Content starts

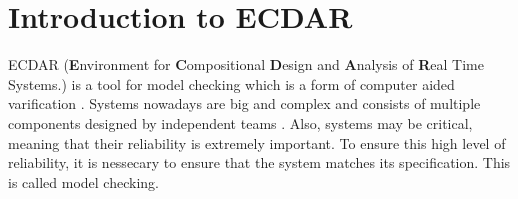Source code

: \section{Introduction to ECDAR}\label{sec:introduction-to-ecdar}
\commondisclaimer

ECDAR (\textbf{E}nvironment for \textbf{C}ompositional \textbf{D}esign and \textbf{A}nalysis of \textbf{R}eal Time Systems.)
 is a tool for model checking \cite{ecdartheory} which is a form of computer aided varification \cite{modelchecking_handbook}.
Systems nowadays are big and complex and consists of multiple components designed by independent teams \cite{ecdartheory}. 
Also, systems may be critical, meaning that their reliability is extremely important. 
To ensure this high level of reliability, it is nessecary to ensure that the system matches its specification.
This is called model checking.
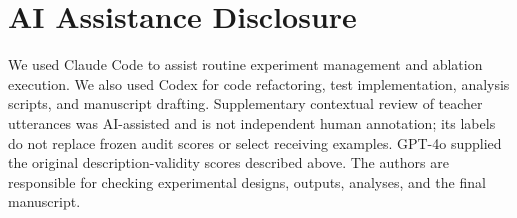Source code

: 
\section{AI Assistance Disclosure}
\label{app:ai_assistance}
We used Claude Code to assist routine experiment management and ablation
execution. We also used Codex for code refactoring, test implementation,
analysis scripts, and manuscript drafting. Supplementary contextual review
of teacher utterances was AI-assisted and is not independent human annotation;
its labels do not replace frozen audit scores or select receiving examples.
GPT-4o supplied the original description-validity scores described above.
The authors are responsible for checking experimental designs, outputs,
analyses, and the final manuscript.
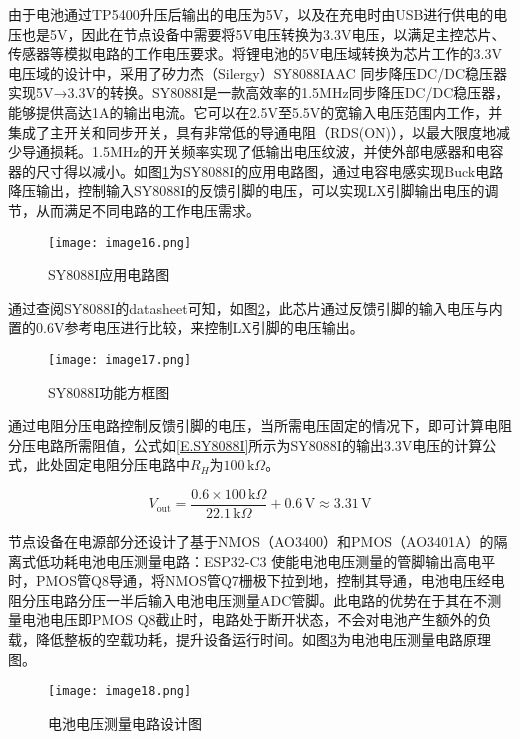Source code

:由于电池通过TP5400升压后输出的电压为5V，以及在充电时由USB进行供电的电压也是5V，因此在节点设备中需要将5V电压转换为3.3V电压，以满足主控芯片、传感器等模拟电路的工作电压要求。将锂电池的5V电压域转换为芯片工作的3.3V电压域的设计中，采用了矽力杰（Silergy）SY8088IAAC 同步降压DC/DC稳压器实现5V→3.3V的转换。SY8088I是一款高效率的1.5MHz同步降压DC/DC稳压器，能够提供高达1A的输出电流。它可以在2.5V至5.5V的宽输入电压范围内工作，并集成了主开关和同步开关，具有非常低的导通电阻（RDS(ON)），以最大限度地减少导通损耗。1.5MHz的开关频率实现了低输出电压纹波，并使外部电感器和电容器的尺寸得以减小。如图\ref{F.ECG_image16}为SY8088I的应用电路图，通过电容电感实现Buck电路降压输出，控制输入SY8088I的反馈引脚的电压，可以实现LX引脚输出电压的调节，从而满足不同电路的工作电压需求。

\begin{figure}[hbt]
    \centering
    \texttt{[image: image16.png]}
    \caption{SY8088I应用电路图}
    \label{F.ECG_image16}
\end{figure}

通过查阅SY8088I的datasheet可知，如图\ref{F.ECG_image17}，此芯片通过反馈引脚的输入电压与内置的0.6V参考电压进行比较，来控制LX引脚的电压输出。

\begin{figure}[hbt]
    \centering
    \texttt{[image: image17.png]}
    \caption{SY8088I功能方框图}
    \label{F.ECG_image17}
\end{figure}

通过电阻分压电路控制反馈引脚的电压，当所需电压固定的情况下，即可计算电阻分压电路所需阻值，公式如\ref{E.SY8088I}所示为SY8088I的输出3.3V电压的计算公式，此处固定电阻分压电路中$R_H$为$100\,\text{k}\Omega$。

\begin{equation}
        V_{\text{out}} = \frac{0.6 \times 100\,\text{k}\Omega}{22.1\,\text{k}\Omega} + 0.6\,\text{V} \approx 3.31\,\text{V}
    \label{E.SY8088I}
\end{equation}

节点设备在电源部分还设计了基于NMOS（AO3400）和PMOS（AO3401A）的隔离式低功耗电池电压测量电路：ESP32-C3 使能电池电压测量的管脚输出高电平时，PMOS管Q8导通，将NMOS管Q7栅极下拉到地，控制其导通，电池电压经电阻分压电路分压一半后输入电池电压测量ADC管脚。此电路的优势在于其在不测量电池电压即PMOS Q8截止时，电路处于断开状态，不会对电池产生额外的负载，降低整板的空载功耗，提升设备运行时间。如图\ref{F.ECG_image18}为电池电压测量电路原理图。

\begin{figure}[hbt]
    \centering
    \texttt{[image: image18.png]}
    \caption{电池电压测量电路设计图}
    \label{F.ECG_image18}
\end{figure}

Content ends

▶ **Your objective**
Restate each entry exactly, omitting pictures.

▶ **Solution for this task**
Source code

: \section{Introduction to ECDAR}\label{sec:introduction-to-ecdar}
\commondisclaimer

ECDAR (\textbf{E}nvironment for \textbf{C}ompositional \textbf{D}esign and \textbf{A}nalysis of \textbf{R}eal Time Systems.)
 is a tool for model checking \cite{ecdartheory} which is a form of computer aided varification \cite{modelchecking_handbook}.
Systems nowadays are big and complex and consists of multiple components designed by independent teams \cite{ecdartheory}. 
Also, systems may be critical, meaning that their reliability is extremely important. 
To ensure this high level of reliability, it is nessecary to ensure that the system matches its specification.
This is called model checking.
Source code

: 
\section{AI Assistance Disclosure}
\label{app:ai_assistance}
We used Claude Code to assist routine experiment management and ablation
execution. We also used Codex for code refactoring, test implementation,
analysis scripts, and manuscript drafting. Supplementary contextual review
of teacher utterances was AI-assisted and is not independent human annotation;
its labels do not replace frozen audit scores or select receiving examples.
GPT-4o supplied the original description-validity scores described above.
The authors are responsible for checking experimental designs, outputs,
analyses, and the final manuscript.
Source code

:由于电池通过TP5400升压后输出的电压为5V，以及在充电时由USB进行供电的电压也是5V，因此在节点设备中需要将5V电压转换为3.3V电压，以满足主控芯片、传感器等模拟电路的工作电压要求。将锂电池的5V电压域转换为芯片工作的3.3V电压域的设计中，采用了矽力杰（Silergy）SY8088IAAC 同步降压DC/DC稳压器实现5V→3.3V的转换。SY8088I是一款高效率的1.5MHz同步降压DC/DC稳压器，能够提供高达1A的输出电流。它可以在2.5V至5.5V的宽输入电压范围内工作，并集成了主开关和同步开关，具有非常低的导通电阻（RDS(ON)），以最大限度地减少导通损耗。1.5MHz的开关频率实现了低输出电压纹波，并使外部电感器和电容器的尺寸得以减小。如图\ref{F.ECG_image16}为SY8088I的应用电路图，通过电容电感实现Buck电路降压输出，控制输入SY8088I的反馈引脚的电压，可以实现LX引脚输出电压的调节，从而满足不同电路的工作电压需求。

\begin{figure}[hbt]
    \centering
    \texttt{[image: image16.png]}
    \caption{SY8088I应用电路图}
    \label{F.ECG_image16}
\end{figure}

通过查阅SY8088I的datasheet可知，如图\ref{F.ECG_image17}，此芯片通过反馈引脚的输入电压与内置的0.6V参考电压进行比较，来控制LX引脚的电压输出。

\begin{figure}[hbt]
    \centering
    \texttt{[image: image17.png]}
    \caption{SY8088I功能方框图}
    \label{F.ECG_image17}
\end{figure}

通过电阻分压电路控制反馈引脚的电压，当所需电压固定的情况下，即可计算电阻分压电路所需阻值，公式如\ref{E.SY8088I}所示为SY8088I的输出3.3V电压的计算公式，此处固定电阻分压电路中$R_H$为$100\,\text{k}\Omega$。

\begin{equation}
        V_{\text{out}} = \frac{0.6 \times 100\,\text{k}\Omega}{22.1\,\text{k}\Omega} + 0.6\,\text{V} \approx 3.31\,\text{V}
    \label{E.SY8088I}
\end{equation}

节点设备在电源部分还设计了基于NMOS（AO3400）和PMOS（AO3401A）的隔离式低功耗电池电压测量电路：ESP32-C3 使能电池电压测量的管脚输出高电平时，PMOS管Q8导通，将NMOS管Q7栅极下拉到地，控制其导通，电池电压经电阻分压电路分压一半后输入电池电压测量ADC管脚。此电路的优势在于其在不测量电池电压即PMOS Q8截止时，电路处于断开状态，不会对电池产生额外的负载，降低整板的空载功耗，提升设备运行时间。如图\ref{F.ECG_image18}为电池电压测量电路原理图。

\begin{figure}[hbt]
    \centering
    \texttt{[image: image18.png]}
    \caption{电池电压测量电路设计图}
    \label{F.ECG_image18}
\end{figure}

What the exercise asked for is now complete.